Piping (n.) The act of playing on a pipe; the shrill noted of birds, etc.

Pipit (n.) Any one of numerous species of small singing birds belonging to Anthus and allied genera, of the family Motacillidae. They strongly resemble the true larks in habits, colors, and the great length of the hind claw. They are, therefore, often called titlarks, and pipit larks.

Pipra (n.) Any one of numerous species of small clamatorial birds belonging to Pipra and allied genera, of the family Pipridae. The male is usually glossy black, varied with scarlet, yellow, or sky blue. They chiefly inhabit South America.

Pique (v. t.) To excite to action by causing resentment or jealousy; to stimulate; to prick; as, to pique ambition, or curiosity.

Piririgua (n.) A South American bird (Guira guira) allied to the cuckoos.

Pirn (n.) A quill or reed on which thread or yarn is wound; a bobbin; also, the wound yarn on a weaver's shuttle; also, the reel of a fishing rod.

Pissasphalt (n.) Earth pitch; a soft, black bitumen of the consistence of tar, and of a strong smell. It is inflammable, and intermediate between petroleum and asphalt.

Pistachio (n.) The nut of the Pistacia vera, a tree of the order Anacardiaceae, containing a kernel of a pale greenish color, which has a pleasant taste, resembling that of the almond, and yields an oil of agreeable taste and odor; -- called also pistachio nut. It is wholesome and nutritive. The tree grows in Arabia, Persia, Syria, and Sicily.

Pistacia (n.) The name of a genus of trees, including the tree which bears the pistachio, the Mediterranean mastic tree (Pistacia Lentiscus), and the species (P. Terebinthus) which yields Chian or Cyprus turpentine.

Pitch (v. i.) To fix or place a tent or temporary habitation; to encamp.

Pitta (n.) Any one of a large group of bright-colored clamatorial birds belonging to Pitta, and allied genera of the family Pittidae. Most of the species are varied with three or more colors, such as blue, green, crimson, yellow, purple, and black.

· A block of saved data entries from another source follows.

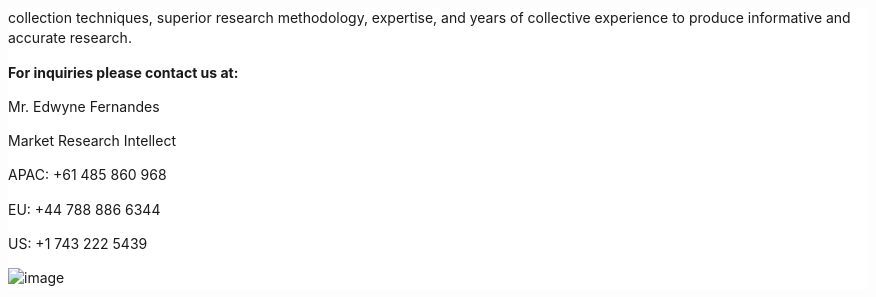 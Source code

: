 collection techniques, superior research methodology, expertise, and years of collective experience to produce informative and accurate research.</span></p><p><strong>For inquiries please contact us at:</strong></p><p>Mr. Edwyne Fernandes</p><p>Market Research Intellect</p><p>APAC: +61 485 860 968</p><p>EU: +44 788 886 6344</p><p>US: +1 743 222 5439</p>
![image](https://github.com/user-attachments/assets/e0a6730e-dd85-4fb0-ac34-a1ece50a808a)
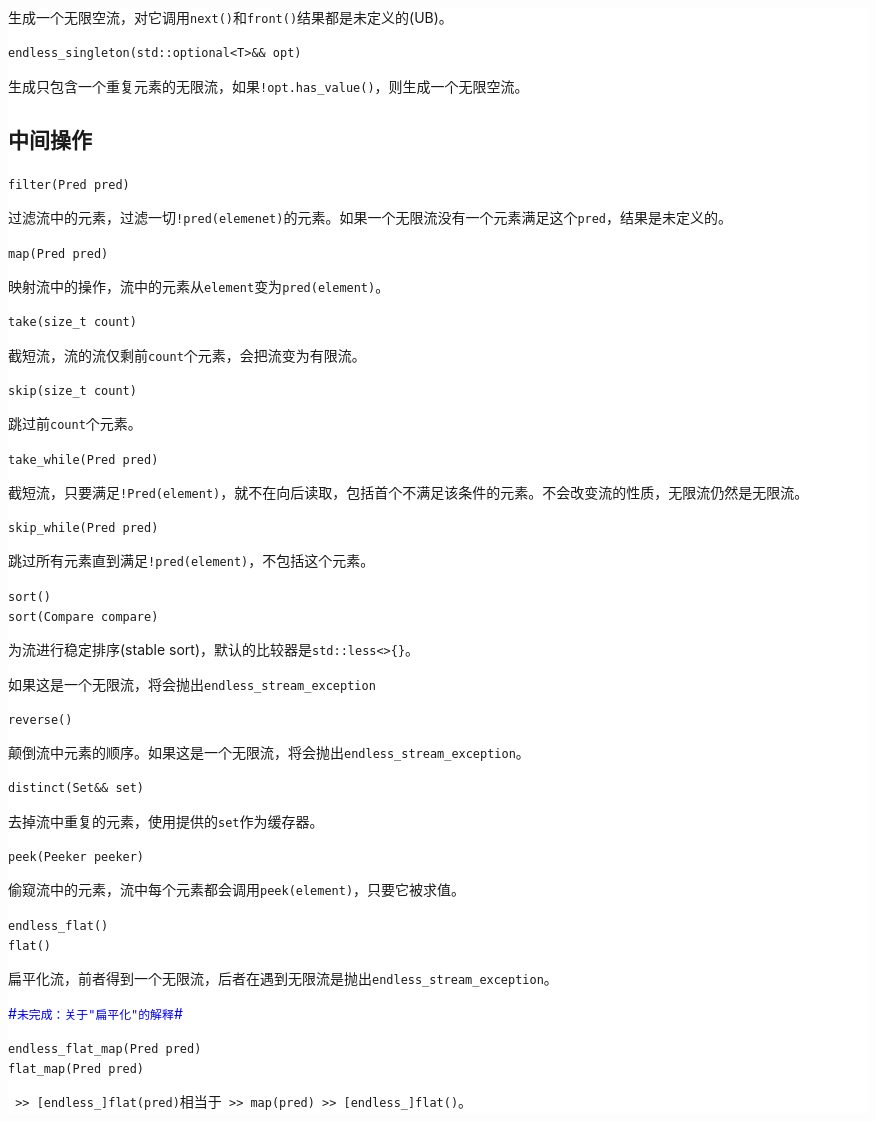 生成一个无限空流，对它调用`next()`和`front()`结果都是未定义的(UB)。

	endless_singleton(std::optional<T>&& opt)

生成只包含一个重复元素的无限流，如果`!opt.has_value()`，则生成一个无限空流。

## 中间操作

	filter(Pred pred)

过滤流中的元素，过滤一切`!pred(elemenet)`的元素。如果一个无限流没有一个元素满足这个`pred`，结果是未定义的。

	map(Pred pred)

映射流中的操作，流中的元素从`element`变为`pred(element)`。

	take(size_t count)

截短流，流的流仅剩前`count`个元素，会把流变为有限流。

	skip(size_t count)

跳过前`count`个元素。

	take_while(Pred pred)

截短流，只要满足`!Pred(element)`，就不在向后读取，包括首个不满足该条件的元素。不会改变流的性质，无限流仍然是无限流。

	skip_while(Pred pred)

跳过所有元素直到满足`!pred(element)`，不包括这个元素。
	
	sort()
	sort(Compare compare)

为流进行稳定排序(stable sort)，默认的比较器是`std::less<>{}`。

如果这是一个无限流，将会抛出`endless_stream_exception`

	reverse()

颠倒流中元素的顺序。如果这是一个无限流，将会抛出`endless_stream_exception`。

	distinct(Set&& set)

去掉流中重复的元素，使用提供的`set`作为缓存器。

	peek(Peeker peeker)

偷窥流中的元素，流中每个元素都会调用`peek(element)`，只要它被求值。

	endless_flat()
	flat()

扁平化流，前者得到一个无限流，后者在遇到无限流是抛出`endless_stream_exception`。

<font color=blue>#`未完成：关于"扁平化"的解释`#</font>

	endless_flat_map(Pred pred)
	flat_map(Pred pred)

` >> [endless_]flat(pred)`相当于` >> map(pred) >> [endless_]flat()`。
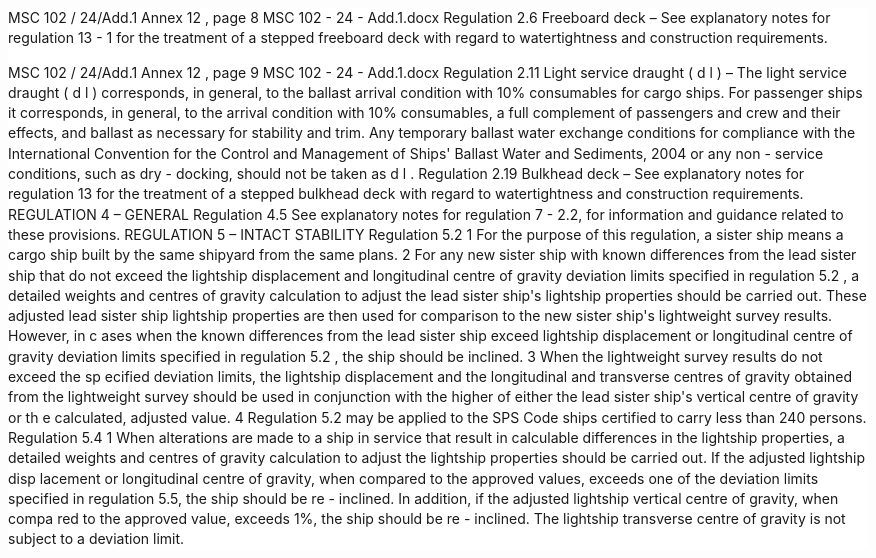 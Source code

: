 MSC 102 / 24/Add.1 Annex 12 , page 8 MSC 102 - 24 - Add.1.docx Regulation 2.6 Freeboard deck – See explanatory notes for regulation 13 - 1 for the treatment of a stepped freeboard deck with regard to watertightness and construction requirements.

MSC 102 / 24/Add.1 Annex 12 , page 9 MSC 102 - 24 - Add.1.docx Regulation 2.11 Light service draught ( d l ) – The light service draught ( d l ) corresponds, in general, to the ballast arrival condition with 10% consumables for cargo ships. For passenger ships it corresponds, in general, to the arrival condition with 10% consumables, a full complement of passengers and crew and their effects, and ballast as necessary for stability and trim. Any temporary ballast water exchange conditions for compliance with the International Convention for the Control and Management of Ships' Ballast Water and Sediments, 2004 or any non - service conditions, such as dry - docking, should not be taken as d l . Regulation 2.19 Bulkhead deck – See explanatory notes for regulation 13 for the treatment of a stepped bulkhead deck with regard to watertightness and construction requirements. REGULATION 4 – GENERAL Regulation 4.5 See explanatory notes for regulation 7 - 2.2, for information and guidance related to these provisions. REGULATION 5 – INTACT STABILITY Regulation 5.2 1 For the purpose of this regulation, a sister ship means a cargo ship built by the same shipyard from the same plans. 2 For any new sister ship with known differences from the lead sister ship that do not exceed the lightship displacement and longitudinal centre of gravity deviation limits specified in regulation 5.2 , a detailed weights and centres of gravity calculation to adjust the lead sister ship's lightship properties should be carried out. These adjusted lead sister ship lightship properties are then used for comparison to the new sister ship's lightweight survey results. However, in c ases when the known differences from the lead sister ship exceed lightship displacement or longitudinal centre of gravity deviation limits specified in regulation 5.2 , the ship should be inclined. 3 When the lightweight survey results do not exceed the sp ecified deviation limits, the lightship displacement and the longitudinal and transverse centres of gravity obtained from the lightweight survey should be used in conjunction with the higher of either the lead sister ship's vertical centre of gravity or th e calculated, adjusted value. 4 Regulation 5.2 may be applied to the SPS Code ships certified to carry less than 240 persons. Regulation 5.4 1 When alterations are made to a ship in service that result in calculable differences in the lightship properties, a detailed weights and centres of gravity calculation to adjust the lightship properties should be carried out. If the adjusted lightship disp lacement or longitudinal centre of gravity, when compared to the approved values, exceeds one of the deviation limits specified in regulation 5.5, the ship should be re - inclined. In addition, if the adjusted lightship vertical centre of gravity, when compa red to the approved value, exceeds 1%, the ship should be re - inclined. The lightship transverse centre of gravity is not subject to a deviation limit.
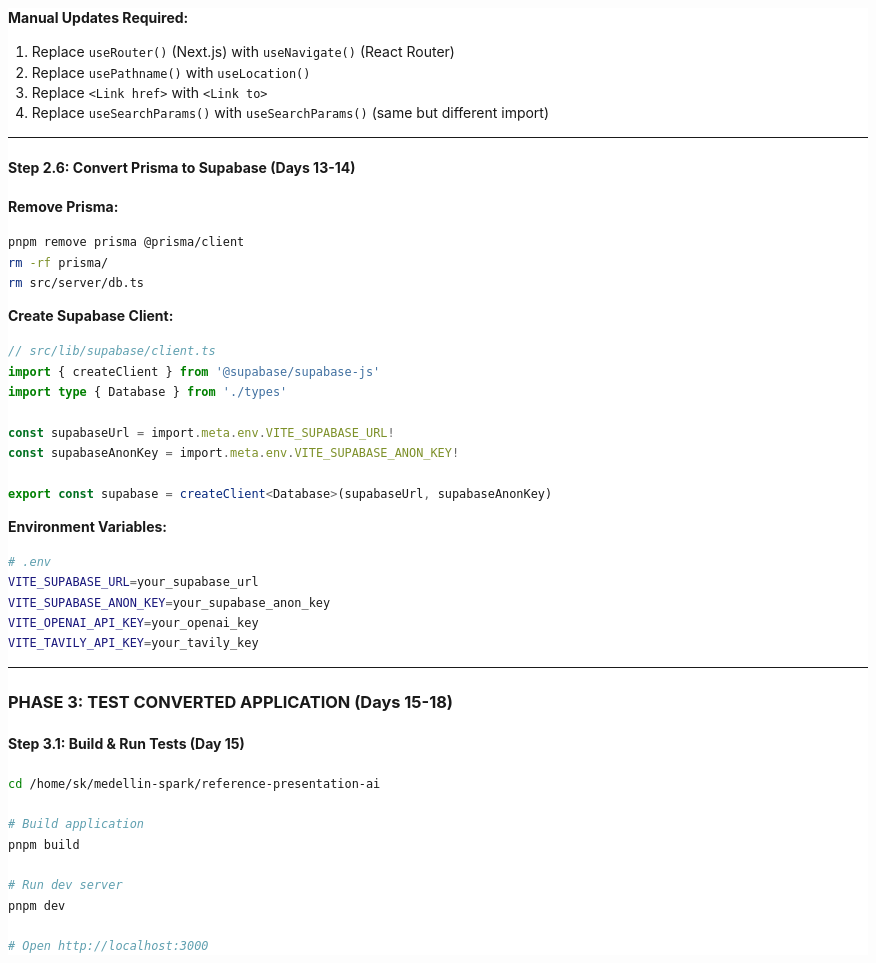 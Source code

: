 **Manual Updates Required:**
1. Replace `useRouter()` (Next.js) with `useNavigate()` (React Router)
2. Replace `usePathname()` with `useLocation()`
3. Replace `<Link href>` with `<Link to>`
4. Replace `useSearchParams()` with `useSearchParams()` (same but different import)

---

#### Step 2.6: Convert Prisma to Supabase (Days 13-14)

**Remove Prisma:**
```bash
pnpm remove prisma @prisma/client
rm -rf prisma/
rm src/server/db.ts
```

**Create Supabase Client:**
```typescript
// src/lib/supabase/client.ts
import { createClient } from '@supabase/supabase-js'
import type { Database } from './types'

const supabaseUrl = import.meta.env.VITE_SUPABASE_URL!
const supabaseAnonKey = import.meta.env.VITE_SUPABASE_ANON_KEY!

export const supabase = createClient<Database>(supabaseUrl, supabaseAnonKey)
```

**Environment Variables:**
```bash
# .env
VITE_SUPABASE_URL=your_supabase_url
VITE_SUPABASE_ANON_KEY=your_supabase_anon_key
VITE_OPENAI_API_KEY=your_openai_key
VITE_TAVILY_API_KEY=your_tavily_key
```

---

### **PHASE 3: TEST CONVERTED APPLICATION (Days 15-18)**

#### Step 3.1: Build & Run Tests (Day 15)
```bash
cd /home/sk/medellin-spark/reference-presentation-ai

# Build application
pnpm build

# Run dev server
pnpm dev

# Open http://localhost:3000
```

They are called also ground thrushes, and Old World ant thrushes; but they are not related to the true thrushes.

Placability (n.) The quality or state of being placable or appeasable; placable disposition.

Placenta (n.) The vascular appendage which connects the fetus with the parent, and is cast off in parturition with the afterbirth.

Plaguy (a.) Vexatious; troublesome; tormenting; as, a plaguy horse. [Colloq.] Also used adverbially; as, "He is so plaguy proud."

Plaint (n.) A private memorial tendered to a court, in which a person sets forth his cause of action; the exhibiting of an action in writing.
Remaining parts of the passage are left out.